Task details
Reproduce the entire listing below verbatim.

The data
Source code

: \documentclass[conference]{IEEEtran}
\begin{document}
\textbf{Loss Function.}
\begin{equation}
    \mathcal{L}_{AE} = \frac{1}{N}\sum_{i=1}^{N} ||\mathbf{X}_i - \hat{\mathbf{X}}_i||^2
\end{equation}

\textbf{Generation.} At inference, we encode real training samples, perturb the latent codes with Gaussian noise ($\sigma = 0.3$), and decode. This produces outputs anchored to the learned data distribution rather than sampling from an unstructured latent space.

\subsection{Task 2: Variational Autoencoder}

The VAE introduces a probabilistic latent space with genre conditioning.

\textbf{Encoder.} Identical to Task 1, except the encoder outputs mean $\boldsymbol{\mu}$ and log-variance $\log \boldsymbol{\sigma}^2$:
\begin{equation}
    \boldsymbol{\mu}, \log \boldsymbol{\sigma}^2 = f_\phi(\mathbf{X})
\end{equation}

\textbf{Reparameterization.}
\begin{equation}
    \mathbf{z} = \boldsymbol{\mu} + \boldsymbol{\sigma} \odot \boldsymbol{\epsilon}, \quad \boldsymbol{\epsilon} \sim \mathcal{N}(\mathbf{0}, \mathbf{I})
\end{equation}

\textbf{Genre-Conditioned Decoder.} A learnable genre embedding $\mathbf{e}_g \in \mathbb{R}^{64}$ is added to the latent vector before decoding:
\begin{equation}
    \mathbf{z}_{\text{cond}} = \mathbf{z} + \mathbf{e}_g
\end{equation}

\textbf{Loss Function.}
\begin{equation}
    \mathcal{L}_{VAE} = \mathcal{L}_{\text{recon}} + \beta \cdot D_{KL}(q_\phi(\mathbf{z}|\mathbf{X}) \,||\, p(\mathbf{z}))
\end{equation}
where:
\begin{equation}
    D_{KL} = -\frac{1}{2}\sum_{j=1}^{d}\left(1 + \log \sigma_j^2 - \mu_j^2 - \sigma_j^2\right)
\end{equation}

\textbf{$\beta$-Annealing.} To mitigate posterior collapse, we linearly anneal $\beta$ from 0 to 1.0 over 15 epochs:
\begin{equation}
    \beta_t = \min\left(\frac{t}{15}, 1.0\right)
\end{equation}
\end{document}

Solution to the exercise
Source code

: \documentclass[conference]{IEEEtran}
\begin{document}
\textbf{Loss Function.}
\begin{equation}
    \mathcal{L}_{AE} = \frac{1}{N}\sum_{i=1}^{N} ||\mathbf{X}_i - \hat{\mathbf{X}}_i||^2
\end{equation}

\textbf{Generation.} At inference, we encode real training samples, perturb the latent codes with Gaussian noise ($\sigma = 0.3$), and decode. This produces outputs anchored to the learned data distribution rather than sampling from an unstructured latent space.

\subsection{Task 2: Variational Autoencoder}

The VAE introduces a probabilistic latent space with genre conditioning.

\textbf{Encoder.} Identical to Task 1, except the encoder outputs mean $\boldsymbol{\mu}$ and log-variance $\log \boldsymbol{\sigma}^2$:
\begin{equation}
    \boldsymbol{\mu}, \log \boldsymbol{\sigma}^2 = f_\phi(\mathbf{X})
\end{equation}

\textbf{Reparameterization.}
\begin{equation}
    \mathbf{z} = \boldsymbol{\mu} + \boldsymbol{\sigma} \odot \boldsymbol{\epsilon}, \quad \boldsymbol{\epsilon} \sim \mathcal{N}(\mathbf{0}, \mathbf{I})
\end{equation}

\textbf{Genre-Conditioned Decoder.} A learnable genre embedding $\mathbf{e}_g \in \mathbb{R}^{64}$ is added to the latent vector before decoding:
\begin{equation}
    \mathbf{z}_{\text{cond}} = \mathbf{z} + \mathbf{e}_g
\end{equation}

\textbf{Loss Function.}
\begin{equation}
    \mathcal{L}_{VAE} = \mathcal{L}_{\text{recon}} + \beta \cdot D_{KL}(q_\phi(\mathbf{z}|\mathbf{X}) \,||\, p(\mathbf{z}))
\end{equation}
where:
\begin{equation}
    D_{KL} = -\frac{1}{2}\sum_{j=1}^{d}\left(1 + \log \sigma_j^2 - \mu_j^2 - \sigma_j^2\right)
\end{equation}

\textbf{$\beta$-Annealing.} To mitigate posterior collapse, we linearly anneal $\beta$ from 0 to 1.0 over 15 epochs:
\begin{equation}
    \beta_t = \min\left(\frac{t}{15}, 1.0\right)
\end{equation}
\end{document}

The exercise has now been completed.